Of course they had put the American girl’s things back in the bag under the floor in Bencku’s barn on Midsummer Eve, the bag back in the hole under the floor, wrapped in the blanket so that it would not look like someone had been there and snooped.

But one of the things did not really get put back, which so to speak mesmerized them: that record. They had not mentioned it to Inget Herrman either, maybe because “to walk in the American girl’s moccasins” was still something they were going to do on their own. They had taken it with them, in other words, and the next time they were alone in the house in the darker part they listened to it; Eddie’s thin, raspy voice rattled through the house in all the rooms where there were speakers.

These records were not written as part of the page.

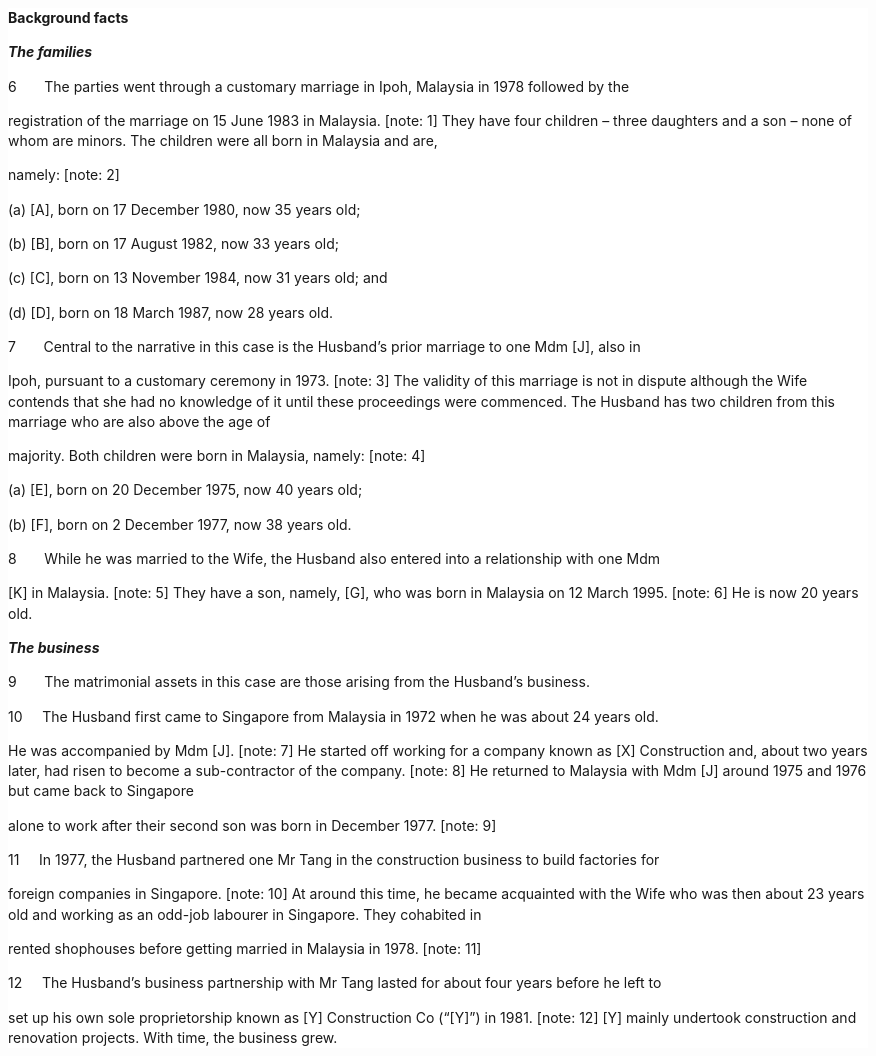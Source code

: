 **Background facts** 

**_The families_** 

6       The parties went through a customary marriage in Ipoh, Malaysia in 1978 followed by the 

registration of the marriage on 15 June 1983 in Malaysia. [note: 1] They have four children – three daughters and a son – none of whom are minors. The children were all born in Malaysia and are, 

namely: [note: 2] 

 (a) [A], born on 17 December 1980, now 35 years old; 

 (b) [B], born on 17 August 1982, now 33 years old; 

 (c) [C], born on 13 November 1984, now 31 years old; and 

 (d) [D], born on 18 March 1987, now 28 years old. 

7       Central to the narrative in this case is the Husband’s prior marriage to one Mdm [J], also in 

Ipoh, pursuant to a customary ceremony in 1973. [note: 3] The validity of this marriage is not in dispute although the Wife contends that she had no knowledge of it until these proceedings were commenced. The Husband has two children from this marriage who are also above the age of 

majority. Both children were born in Malaysia, namely: [note: 4] 

 (a) [E], born on 20 December 1975, now 40 years old; 

 (b) [F], born on 2 December 1977, now 38 years old. 

8       While he was married to the Wife, the Husband also entered into a relationship with one Mdm 

[K] in Malaysia. [note: 5] They have a son, namely, [G], who was born in Malaysia on 12 March 1995. [note: 6] He is now 20 years old. 

**_The business_** 

9       The matrimonial assets in this case are those arising from the Husband’s business. 

10     The Husband first came to Singapore from Malaysia in 1972 when he was about 24 years old. 

He was accompanied by Mdm [J]. [note: 7] He started off working for a company known as [X] Construction and, about two years later, had risen to become a sub-contractor of the company. [note: 8] He returned to Malaysia with Mdm [J] around 1975 and 1976 but came back to Singapore 

alone to work after their second son was born in December 1977. [note: 9] 

11     In 1977, the Husband partnered one Mr Tang in the construction business to build factories for 

foreign companies in Singapore. [note: 10] At around this time, he became acquainted with the Wife who was then about 23 years old and working as an odd-job labourer in Singapore. They cohabited in 

rented shophouses before getting married in Malaysia in 1978. [note: 11] 


12     The Husband’s business partnership with Mr Tang lasted for about four years before he left to 

set up his own sole proprietorship known as [Y] Construction Co (“[Y]”) in 1981. [note: 12] [Y] mainly undertook construction and renovation projects. With time, the business grew.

A magical effect. Because it was her voice. This was a record that Eddie herself had recorded once a long time ago, at an
amusement park in America. She had put a coin in the machine and walked into a stall and sung her own song into the microphone, and a while later the record had popped out of a hole, like photos from a photo booth.

A voice says more than a thousand bits of information. Because it was here now.

The American girl’s song, a weak, out-of-tune, and distant whine.

Look, Mom, what they’ve done to my song
, she sang.
It looks like they’ve destroyed it now
.

In English of course, it did not sound good, but it was her.

“Look, Mom, they’ve destroyed my song,” Sandra hummed afterward.

“But Sandra,” Doris Flinkenberg exclaimed, “it’s fantastic. So similar.”

And Sandra sang and when she sang she felt it so clearly and strongly, she was not pretending to be the American girl, she was her.

And in Doris’s company she continued singing to her heart’s delight.

But she would also, later, continue humming when she was alone and in entirely different situations.